***** Material supplied *****
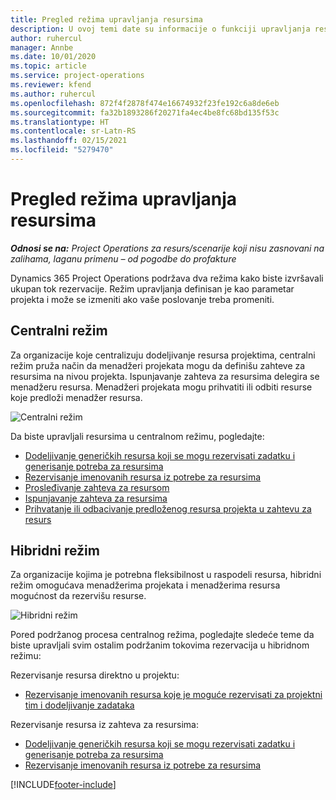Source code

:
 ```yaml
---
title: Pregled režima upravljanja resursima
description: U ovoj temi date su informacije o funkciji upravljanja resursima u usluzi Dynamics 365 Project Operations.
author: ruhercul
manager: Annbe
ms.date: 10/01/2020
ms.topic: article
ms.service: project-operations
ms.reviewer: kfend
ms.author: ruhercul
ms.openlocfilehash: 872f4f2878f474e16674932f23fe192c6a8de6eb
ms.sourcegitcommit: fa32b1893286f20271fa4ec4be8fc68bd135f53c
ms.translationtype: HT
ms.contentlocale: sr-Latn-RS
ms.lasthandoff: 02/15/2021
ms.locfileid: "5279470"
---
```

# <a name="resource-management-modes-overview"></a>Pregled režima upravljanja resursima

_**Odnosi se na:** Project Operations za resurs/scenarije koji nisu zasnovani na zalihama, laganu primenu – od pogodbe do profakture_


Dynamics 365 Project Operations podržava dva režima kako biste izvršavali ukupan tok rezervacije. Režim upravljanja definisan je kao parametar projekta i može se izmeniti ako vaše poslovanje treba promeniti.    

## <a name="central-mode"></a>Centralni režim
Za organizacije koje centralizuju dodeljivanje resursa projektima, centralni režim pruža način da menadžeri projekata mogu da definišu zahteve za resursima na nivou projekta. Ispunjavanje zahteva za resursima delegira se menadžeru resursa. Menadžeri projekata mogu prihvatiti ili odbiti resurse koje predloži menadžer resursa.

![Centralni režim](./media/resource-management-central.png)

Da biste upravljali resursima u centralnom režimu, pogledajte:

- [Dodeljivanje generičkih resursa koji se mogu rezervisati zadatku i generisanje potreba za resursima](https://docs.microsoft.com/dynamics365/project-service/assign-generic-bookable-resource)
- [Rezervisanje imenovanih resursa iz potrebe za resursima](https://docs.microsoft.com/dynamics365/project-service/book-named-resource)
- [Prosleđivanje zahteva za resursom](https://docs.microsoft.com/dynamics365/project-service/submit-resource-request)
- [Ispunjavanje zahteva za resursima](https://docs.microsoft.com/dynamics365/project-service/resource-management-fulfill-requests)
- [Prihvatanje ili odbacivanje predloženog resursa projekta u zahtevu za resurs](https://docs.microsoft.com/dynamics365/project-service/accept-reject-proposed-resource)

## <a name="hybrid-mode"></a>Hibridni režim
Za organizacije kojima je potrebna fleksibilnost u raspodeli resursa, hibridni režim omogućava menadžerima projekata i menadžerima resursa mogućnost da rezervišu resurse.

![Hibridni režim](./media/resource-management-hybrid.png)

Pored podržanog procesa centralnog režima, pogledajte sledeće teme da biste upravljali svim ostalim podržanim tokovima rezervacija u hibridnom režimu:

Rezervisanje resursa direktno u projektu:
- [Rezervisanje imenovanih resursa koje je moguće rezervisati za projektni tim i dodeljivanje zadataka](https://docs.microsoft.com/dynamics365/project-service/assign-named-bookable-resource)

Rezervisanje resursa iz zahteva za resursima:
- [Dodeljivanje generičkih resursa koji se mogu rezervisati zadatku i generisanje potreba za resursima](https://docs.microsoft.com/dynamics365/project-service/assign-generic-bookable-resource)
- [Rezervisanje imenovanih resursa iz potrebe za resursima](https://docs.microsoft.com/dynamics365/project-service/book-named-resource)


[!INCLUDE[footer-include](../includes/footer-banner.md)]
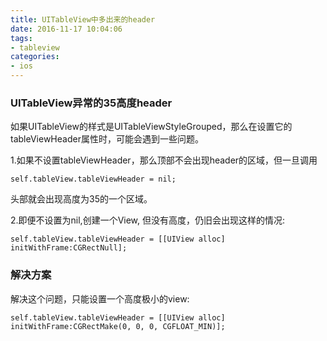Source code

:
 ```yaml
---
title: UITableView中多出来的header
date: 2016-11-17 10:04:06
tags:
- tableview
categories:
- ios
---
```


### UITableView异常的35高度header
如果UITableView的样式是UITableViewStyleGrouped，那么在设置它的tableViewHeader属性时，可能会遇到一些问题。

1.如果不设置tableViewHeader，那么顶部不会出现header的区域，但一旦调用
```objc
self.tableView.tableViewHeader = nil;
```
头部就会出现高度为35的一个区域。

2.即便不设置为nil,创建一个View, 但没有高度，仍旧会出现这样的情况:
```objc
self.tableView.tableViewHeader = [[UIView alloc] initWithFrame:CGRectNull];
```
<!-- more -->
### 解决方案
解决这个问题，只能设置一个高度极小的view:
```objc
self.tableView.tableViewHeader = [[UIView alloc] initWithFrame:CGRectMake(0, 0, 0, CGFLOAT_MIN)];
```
*****
▶ [Brief]
All of the records need to be restated word for word, but not the pictures.

▶ [Output of the exercise]
Source code

:
 ```yaml
---
title: Pregled režima upravljanja resursima
description: U ovoj temi date su informacije o funkciji upravljanja resursima u usluzi Dynamics 365 Project Operations.
author: ruhercul
manager: Annbe
ms.date: 10/01/2020
ms.topic: article
ms.service: project-operations
ms.reviewer: kfend
ms.author: ruhercul
ms.openlocfilehash: 872f4f2878f474e16674932f23fe192c6a8de6eb
ms.sourcegitcommit: fa32b1893286f20271fa4ec4be8fc68bd135f53c
ms.translationtype: HT
ms.contentlocale: sr-Latn-RS
ms.lasthandoff: 02/15/2021
ms.locfileid: "5279470"
---
```

# <a name="resource-management-modes-overview"></a>Pregled režima upravljanja resursima

_**Odnosi se na:** Project Operations za resurs/scenarije koji nisu zasnovani na zalihama, laganu primenu – od pogodbe do profakture_


Dynamics 365 Project Operations podržava dva režima kako biste izvršavali ukupan tok rezervacije. Režim upravljanja definisan je kao parametar projekta i može se izmeniti ako vaše poslovanje treba promeniti.    

## <a name="central-mode"></a>Centralni režim
Za organizacije koje centralizuju dodeljivanje resursa projektima, centralni režim pruža način da menadžeri projekata mogu da definišu zahteve za resursima na nivou projekta. Ispunjavanje zahteva za resursima delegira se menadžeru resursa. Menadžeri projekata mogu prihvatiti ili odbiti resurse koje predloži menadžer resursa.

![Centralni režim](./media/resource-management-central.png)

Da biste upravljali resursima u centralnom režimu, pogledajte:

- [Dodeljivanje generičkih resursa koji se mogu rezervisati zadatku i generisanje potreba za resursima](https://docs.microsoft.com/dynamics365/project-service/assign-generic-bookable-resource)
- [Rezervisanje imenovanih resursa iz potrebe za resursima](https://docs.microsoft.com/dynamics365/project-service/book-named-resource)
- [Prosleđivanje zahteva za resursom](https://docs.microsoft.com/dynamics365/project-service/submit-resource-request)
- [Ispunjavanje zahteva za resursima](https://docs.microsoft.com/dynamics365/project-service/resource-management-fulfill-requests)
- [Prihvatanje ili odbacivanje predloženog resursa projekta u zahtevu za resurs](https://docs.microsoft.com/dynamics365/project-service/accept-reject-proposed-resource)

## <a name="hybrid-mode"></a>Hibridni režim
Za organizacije kojima je potrebna fleksibilnost u raspodeli resursa, hibridni režim omogućava menadžerima projekata i menadžerima resursa mogućnost da rezervišu resurse.

![Hibridni režim](./media/resource-management-hybrid.png)

Pored podržanog procesa centralnog režima, pogledajte sledeće teme da biste upravljali svim ostalim podržanim tokovima rezervacija u hibridnom režimu:

Rezervisanje resursa direktno u projektu:
- [Rezervisanje imenovanih resursa koje je moguće rezervisati za projektni tim i dodeljivanje zadataka](https://docs.microsoft.com/dynamics365/project-service/assign-named-bookable-resource)

Rezervisanje resursa iz zahteva za resursima:
- [Dodeljivanje generičkih resursa koji se mogu rezervisati zadatku i generisanje potreba za resursima](https://docs.microsoft.com/dynamics365/project-service/assign-generic-bookable-resource)
- [Rezervisanje imenovanih resursa iz potrebe za resursima](https://docs.microsoft.com/dynamics365/project-service/book-named-resource)


[!INCLUDE[footer-include](../includes/footer-banner.md)]
Source code

:
 ```yaml
---
title: UITableView中多出来的header
date: 2016-11-17 10:04:06
tags:
- tableview
categories:
- ios
---
```


### UITableView异常的35高度header
如果UITableView的样式是UITableViewStyleGrouped，那么在设置它的tableViewHeader属性时，可能会遇到一些问题。

1.如果不设置tableViewHeader，那么顶部不会出现header的区域，但一旦调用
```objc
self.tableView.tableViewHeader = nil;
```
头部就会出现高度为35的一个区域。

2.即便不设置为nil,创建一个View, 但没有高度，仍旧会出现这样的情况:
```objc
self.tableView.tableViewHeader = [[UIView alloc] initWithFrame:CGRectNull];
```
<!-- more -->
### 解决方案
解决这个问题，只能设置一个高度极小的view:
```objc
self.tableView.tableViewHeader = [[UIView alloc] initWithFrame:CGRectMake(0, 0, 0, CGFLOAT_MIN)];
```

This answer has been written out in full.